Jump to content

Research talk:Expanding Wikipedia articles across languages/Work log/2018-01-03

Add topic
From Meta, a Wikimedia project coordination wiki

Wednesday, January 3, 2018

[edit]

We are interested in applying what we have learned so far to languages other than English. We aim to track this work here.
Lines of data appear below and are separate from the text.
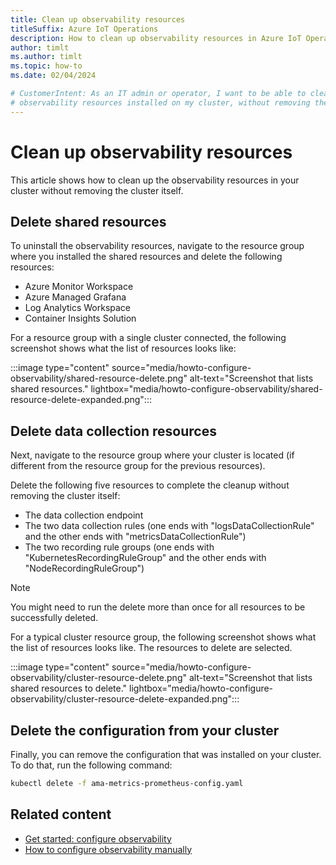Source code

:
 ```yaml
---
title: Clean up observability resources
titleSuffix: Azure IoT Operations
description: How to clean up observability resources in Azure IoT Operations.
author: timlt
ms.author: timlt
ms.topic: how-to
ms.date: 02/04/2024

# CustomerIntent: As an IT admin or operator, I want to be able to clean up and remove
# observability resources installed on my cluster, without removing the cluster. 
---
```


# Clean up observability resources
This article shows how to clean up the observability resources in your cluster without removing the cluster itself. 

## Delete shared resources

To uninstall the observability resources, navigate to the resource group where you installed the shared resources and delete the following resources:

- Azure Monitor Workspace
- Azure Managed Grafana
- Log Analytics Workspace
- Container Insights Solution

For a resource group with a single cluster connected, the following screenshot shows what the list of resources looks like:

:::image type="content" source="media/howto-configure-observability/shared-resource-delete.png" alt-text="Screenshot that lists shared resources."  lightbox="media/howto-configure-observability/shared-resource-delete-expanded.png":::

## Delete data collection resources

Next, navigate to the resource group where your cluster is located (if different from the resource group for the previous resources). 

Delete the following five resources to complete the cleanup without removing the cluster itself:
- The data collection endpoint
- The two data collection rules (one ends with "logsDataCollectionRule" and the other ends with "metricsDataCollectionRule")
- The two recording rule groups (one ends with "KubernetesRecordingRuleGroup" and the other ends with "NodeRecordingRuleGroup")

> [!NOTE]  
> You might need to run the delete more than once for all resources to be successfully deleted. 

For a typical cluster resource group, the following screenshot shows what the list of resources looks like. The resources to delete are selected. 

:::image type="content" source="media/howto-configure-observability/cluster-resource-delete.png" alt-text="Screenshot that lists shared resources to delete."  lightbox="media/howto-configure-observability/cluster-resource-delete-expanded.png":::

## Delete the configuration from your cluster
Finally, you can remove the configuration that was installed on your cluster. To do that, run the following command:

```bash
kubectl delete -f ama-metrics-prometheus-config.yaml
```

## Related content

- [Get started: configure observability](howto-configure-observability.md)
- [How to configure observability manually](howto-configure-observability-manual.md)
Cleaning up the category network

[edit]

Cleaning the category network using the methodology we developed across languages is possible, however, it is costly. Recently, Amit et al. has developed a new way for cleaning up Wikipedia's category network in 280 languages. Instead of spending times to clean up the category network in a new language, we decided to use their cleaned category network (almost out of the box) and assess the quality of the recommendations. We decided to focus on French Wikipedia for this phase given the ongoing conversations with Ma Commune folks and that we would like to help them expand the article types for which their tool can recommend sections.

Results

[edit]

Preliminary Dataset

https://drive.google.com/file/d/1dYKNBXk-l_FfVdca9Kk7uzNJNrdQVVH6/view?usp=sharing

Json format:

One category per line: {"category": <category_name>, "recs": [{"title": <section_title>, "relevance": <relevance_score>},...]}

Example:

{"category":"Catégorie:Ville_de_Souss-Massa-Drâa","recs":[{"relevance":0.3333333333333333,"title":"Notes et références"},{"relevance":0.3333333333333333,"title":"Voir aussi"},{"relevance":0.2222222222222222,"title":"Démographie"},{"relevance":0.2222222222222222,"title":"Économie"},{"relevance":0.1111111111111111,"title":"Infrastructures"},{"relevance":0.1111111111111111,"title":"Culture"},{"relevance":0.1111111111111111,"title":"Population"},{"relevance":0.1111111111111111,"title":"Manifestations"},{"relevance":0.1111111111111111,"title":"Vue d'ensemble"},{"relevance":0.1111111111111111,"title":"Climat"}]}

Basic Usage

The simplest approach is:

  • take all the categories of the target article
  • merge the recommendations by summing the relevance scores of the shared titles
  • sort by score (desc) and show the top K
  • optional: filter the very common sections (Notes et références, Voir aussi, ...).

The method works better when the article has more than one category because the sum of the scores promotes the relevant sections. In the future, we will apply Learning2Rank techniques to give weights to different categories.